Hamburg Die Schifffahrtskrise erreicht jetzt die traditionsreiche Reederei Rickmers Gruppe. „Für insgesamt zehn Schiffe wurde im Januar und bereits zu einem früheren Zeitpunkt das Insolvenzverfahren eröffnet“, bestätigt ein Unternehmenssprecher dem Abendblatt. Vorrangig sind Privatanleger betroffen, die ihr Geld in Schiffsfonds investiert haben, aber auch die Rickmers Gruppe war mit einem kleinen Anteil an sechs Containerschiffen beteiligt. „Negative Auswirkungen auf das aktuelle Geschäftsjahr wird das aber nicht haben“, sagt der Unternehmenssprecher. Ende 2012 war die Rickmers Gruppe mit 10,2 Millionen Euro an Schiffsfonds beteiligt. Davon wurden 2012 rund acht Millionen Euro wertberichtigt. Neuere Zahlen gibt es nicht.

Die Hauptlast der Schiffspleiten tragen die Privatanleger. Sie haben rund 90 Millionen Euro in Containerfrachter und Chemikalientanker investiert. Nach Schätzungen von Branchenexperten sind rund 3500 Anleger betroffen, darunter auch aus Norddeutschland. Der Erlös aus der Verwertung der Schiffe im Insolvenzverfahren fließt in der Regel den Banken zu, die die Schiffe mitfinanziert haben. Für die Anleger bleibt nichts mehr übrig, weil sie ganz am Ende der Gläubigerkette stehen. Seit 2009 sind etwa 400 Schiffe in Deutschland pleitegegangen. Allein im vergangenen Jahr waren es 120.

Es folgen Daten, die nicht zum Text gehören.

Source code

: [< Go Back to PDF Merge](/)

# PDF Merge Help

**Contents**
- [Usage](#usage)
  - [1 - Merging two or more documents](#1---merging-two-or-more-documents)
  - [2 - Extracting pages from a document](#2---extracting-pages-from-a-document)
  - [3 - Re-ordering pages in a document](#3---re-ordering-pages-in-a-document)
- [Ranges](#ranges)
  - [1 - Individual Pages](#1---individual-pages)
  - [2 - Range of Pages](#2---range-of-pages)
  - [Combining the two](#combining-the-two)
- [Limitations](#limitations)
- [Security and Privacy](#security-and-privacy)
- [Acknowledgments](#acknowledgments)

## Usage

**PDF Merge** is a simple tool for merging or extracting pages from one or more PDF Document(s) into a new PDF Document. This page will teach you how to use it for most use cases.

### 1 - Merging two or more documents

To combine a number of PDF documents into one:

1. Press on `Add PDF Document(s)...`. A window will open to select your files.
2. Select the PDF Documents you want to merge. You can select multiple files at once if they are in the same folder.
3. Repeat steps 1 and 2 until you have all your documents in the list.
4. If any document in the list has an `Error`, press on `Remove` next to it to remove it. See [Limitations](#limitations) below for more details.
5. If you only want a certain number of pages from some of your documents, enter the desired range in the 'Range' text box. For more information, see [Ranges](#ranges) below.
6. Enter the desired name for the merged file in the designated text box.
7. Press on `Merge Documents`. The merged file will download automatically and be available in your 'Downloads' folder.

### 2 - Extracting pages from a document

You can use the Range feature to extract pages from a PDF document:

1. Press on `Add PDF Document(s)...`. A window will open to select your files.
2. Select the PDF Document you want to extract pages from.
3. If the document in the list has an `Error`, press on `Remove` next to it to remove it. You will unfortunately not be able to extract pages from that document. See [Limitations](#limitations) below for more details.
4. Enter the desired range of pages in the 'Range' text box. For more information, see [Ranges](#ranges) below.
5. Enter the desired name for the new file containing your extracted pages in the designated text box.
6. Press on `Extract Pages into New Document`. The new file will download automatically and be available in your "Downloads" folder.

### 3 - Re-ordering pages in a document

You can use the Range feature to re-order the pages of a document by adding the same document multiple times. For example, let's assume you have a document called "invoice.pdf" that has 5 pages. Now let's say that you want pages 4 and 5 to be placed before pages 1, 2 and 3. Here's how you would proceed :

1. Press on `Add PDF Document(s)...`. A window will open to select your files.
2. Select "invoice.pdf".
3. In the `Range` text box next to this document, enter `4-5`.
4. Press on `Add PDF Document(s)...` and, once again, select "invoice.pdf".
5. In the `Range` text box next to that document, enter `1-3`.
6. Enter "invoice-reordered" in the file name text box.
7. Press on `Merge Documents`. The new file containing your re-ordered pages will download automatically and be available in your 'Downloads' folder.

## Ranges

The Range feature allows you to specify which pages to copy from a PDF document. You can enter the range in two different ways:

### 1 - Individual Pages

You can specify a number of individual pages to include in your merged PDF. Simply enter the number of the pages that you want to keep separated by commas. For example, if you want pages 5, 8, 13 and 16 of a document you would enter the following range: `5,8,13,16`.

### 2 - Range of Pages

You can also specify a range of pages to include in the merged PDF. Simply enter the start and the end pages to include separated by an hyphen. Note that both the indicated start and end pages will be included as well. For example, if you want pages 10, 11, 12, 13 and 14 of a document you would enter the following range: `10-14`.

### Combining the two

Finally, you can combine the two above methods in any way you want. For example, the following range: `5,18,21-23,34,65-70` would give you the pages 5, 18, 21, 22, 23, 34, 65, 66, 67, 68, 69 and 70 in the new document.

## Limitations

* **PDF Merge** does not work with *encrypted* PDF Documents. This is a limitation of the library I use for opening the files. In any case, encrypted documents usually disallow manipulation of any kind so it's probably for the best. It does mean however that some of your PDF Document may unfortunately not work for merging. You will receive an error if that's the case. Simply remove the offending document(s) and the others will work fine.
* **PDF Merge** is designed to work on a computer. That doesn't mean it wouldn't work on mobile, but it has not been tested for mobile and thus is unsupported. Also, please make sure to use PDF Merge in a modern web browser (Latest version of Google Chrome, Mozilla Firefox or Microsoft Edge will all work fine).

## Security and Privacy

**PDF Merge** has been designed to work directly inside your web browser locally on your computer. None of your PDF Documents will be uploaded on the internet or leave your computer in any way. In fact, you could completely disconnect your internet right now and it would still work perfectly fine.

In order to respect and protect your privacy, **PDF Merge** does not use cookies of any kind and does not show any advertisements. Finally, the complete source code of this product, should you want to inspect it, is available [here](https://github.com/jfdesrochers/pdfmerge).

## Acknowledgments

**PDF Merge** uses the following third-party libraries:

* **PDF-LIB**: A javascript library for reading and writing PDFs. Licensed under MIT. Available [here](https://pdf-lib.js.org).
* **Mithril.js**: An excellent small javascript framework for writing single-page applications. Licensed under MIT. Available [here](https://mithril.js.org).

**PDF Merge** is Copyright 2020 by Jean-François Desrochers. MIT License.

Für die Rickmers Gruppe waren die Schiffe allerdings nicht unterwegs. Die insolventen Schiffsfonds wurden von dem Hamburger Emissionshaus Atlantic aufgelegt, das eine 100-prozentige Tochter der Rickmers Gruppe ist und bisher 36 Schiffsfonds aufgelegt hat. Das 1998 gegründete Fondshaus verspricht auf seiner Internetseite „ein Höchstmaß an Sicherheit bei gleichzeitig attraktiven Renditeaussichten“.

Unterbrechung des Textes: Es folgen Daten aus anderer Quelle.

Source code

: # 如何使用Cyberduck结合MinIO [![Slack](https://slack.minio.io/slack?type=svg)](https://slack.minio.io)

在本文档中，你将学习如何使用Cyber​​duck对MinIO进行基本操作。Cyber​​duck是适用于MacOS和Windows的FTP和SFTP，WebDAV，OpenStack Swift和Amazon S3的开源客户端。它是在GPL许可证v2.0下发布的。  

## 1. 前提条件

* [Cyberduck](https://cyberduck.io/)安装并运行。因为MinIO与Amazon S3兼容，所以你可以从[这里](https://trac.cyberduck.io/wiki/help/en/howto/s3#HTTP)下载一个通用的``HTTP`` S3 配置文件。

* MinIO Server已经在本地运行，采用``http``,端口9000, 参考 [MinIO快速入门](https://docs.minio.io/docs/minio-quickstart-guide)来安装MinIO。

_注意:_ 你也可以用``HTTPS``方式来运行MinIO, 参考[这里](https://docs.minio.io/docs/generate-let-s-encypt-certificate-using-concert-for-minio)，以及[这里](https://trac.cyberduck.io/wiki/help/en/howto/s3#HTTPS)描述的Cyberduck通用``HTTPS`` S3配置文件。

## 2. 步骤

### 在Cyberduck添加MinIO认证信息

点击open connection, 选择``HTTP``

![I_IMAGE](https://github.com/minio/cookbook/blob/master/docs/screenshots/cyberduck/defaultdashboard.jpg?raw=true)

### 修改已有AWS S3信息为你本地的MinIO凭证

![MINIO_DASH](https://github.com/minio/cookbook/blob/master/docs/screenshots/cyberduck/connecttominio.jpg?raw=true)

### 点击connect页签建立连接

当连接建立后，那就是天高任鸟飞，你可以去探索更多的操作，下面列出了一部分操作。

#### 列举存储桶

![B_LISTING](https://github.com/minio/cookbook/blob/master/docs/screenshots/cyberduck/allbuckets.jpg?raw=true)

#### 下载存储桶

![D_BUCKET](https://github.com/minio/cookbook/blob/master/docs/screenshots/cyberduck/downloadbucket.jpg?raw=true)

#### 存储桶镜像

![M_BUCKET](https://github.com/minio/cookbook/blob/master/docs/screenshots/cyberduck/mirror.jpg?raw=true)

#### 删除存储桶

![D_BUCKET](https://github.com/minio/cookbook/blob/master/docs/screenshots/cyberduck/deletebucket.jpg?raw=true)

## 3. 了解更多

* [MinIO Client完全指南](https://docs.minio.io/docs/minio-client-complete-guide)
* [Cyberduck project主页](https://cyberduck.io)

Doch davon haben die betroffenen Anleger nichts mitbekommen. Sie verlieren nicht nur ihr investiertes Geld. „Zum Totalverlust kommt die Rückzahlung bereits erhaltener Ausschüttungen“, sagt Mathias Nittel, der als Fachanwalt für Bank- und Kapitalmarktrecht zahlreiche geschädigte Anleger vertritt. Da es sich bei den Ausschüttungen um keine echten Gewinne gehandelt habe, werde der Insolvenzverwalter sie zurückfordern. „Auch wenn die Anleger das im guten Glauben für Gewinne gehalten haben“, sagt Nittel.

So hat der Twinfonds mit den Frachtern „Saylemoon Rickmers“ und „Nina Rickmers“ in den Jahren 2005 bis 2007 rund 20 Prozent des eingezahlten Kapitals ausgeschüttet. „Ein Anleger, der sich an dem Fonds mit 20.000 Euro beteiligt hat, muss 4000 Euro an den Insolvenzverwalter zahlen“, sagt Nittel.

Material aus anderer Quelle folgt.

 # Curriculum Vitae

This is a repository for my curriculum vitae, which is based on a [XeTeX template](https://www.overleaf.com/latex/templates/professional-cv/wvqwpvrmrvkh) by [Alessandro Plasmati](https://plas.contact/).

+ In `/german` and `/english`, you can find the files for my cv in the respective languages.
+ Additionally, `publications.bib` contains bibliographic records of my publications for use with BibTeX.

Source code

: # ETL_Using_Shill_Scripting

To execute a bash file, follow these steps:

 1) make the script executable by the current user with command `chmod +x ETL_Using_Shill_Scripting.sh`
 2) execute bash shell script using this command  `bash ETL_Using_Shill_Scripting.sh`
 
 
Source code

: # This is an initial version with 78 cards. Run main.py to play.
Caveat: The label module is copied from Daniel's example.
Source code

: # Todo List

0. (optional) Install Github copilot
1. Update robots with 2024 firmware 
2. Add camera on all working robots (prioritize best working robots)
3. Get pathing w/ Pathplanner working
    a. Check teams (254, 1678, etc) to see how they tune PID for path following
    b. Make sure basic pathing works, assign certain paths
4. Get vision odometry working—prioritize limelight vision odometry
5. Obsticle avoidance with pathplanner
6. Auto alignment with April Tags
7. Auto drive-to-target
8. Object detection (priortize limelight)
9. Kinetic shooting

Experten schätzen, dass bereits zwei Drittel der Schiffsfonds von Atlantic insolvent oder in Schieflage sind. In der Branche sind vor allem kleinere Containerschiffe mit einer Stellplatzkapazität bis zu 5000 Standardcontainern (TEU) von den Problemen betroffen. Auch die Rickmers-Schiffe haben eine Kapazität zwischen 1850 und 5000 TEU. Für diese Frachter gibt es derzeit kaum Nachfrage. Die Reeder bevorzugen größere Schiffe.

Die Pleite des Atlantic Flottenfonds mit vier Chemikalientankern wird auch noch ein gerichtliches Nachspiel haben. Nittel hat gegen die vier Gründungsgesellschafter des Fonds eine Klage vor dem Landgericht Hamburg eingereicht. Darunter sind auch Rickmers-Firmen. Es geht darum, dass angeblich Risiken im Prospekt nicht umfassend genug dargestellt wurden. Der Fonds wurde von freien Finanzvermittlern vertrieben. Die Gesellschaft existiert bereits nicht mehr.

Rickmers Holding, Muttergesellschaft des gleichnamigen Schifffahrtskonzerns, hat zur Finanzierung ihres Geschäfts eine Anleihe über 225 Millionen Euro begeben. Das Papier mit einer Rendite von 9,2 Prozent gab am Mittwoch im Kurs leicht nach.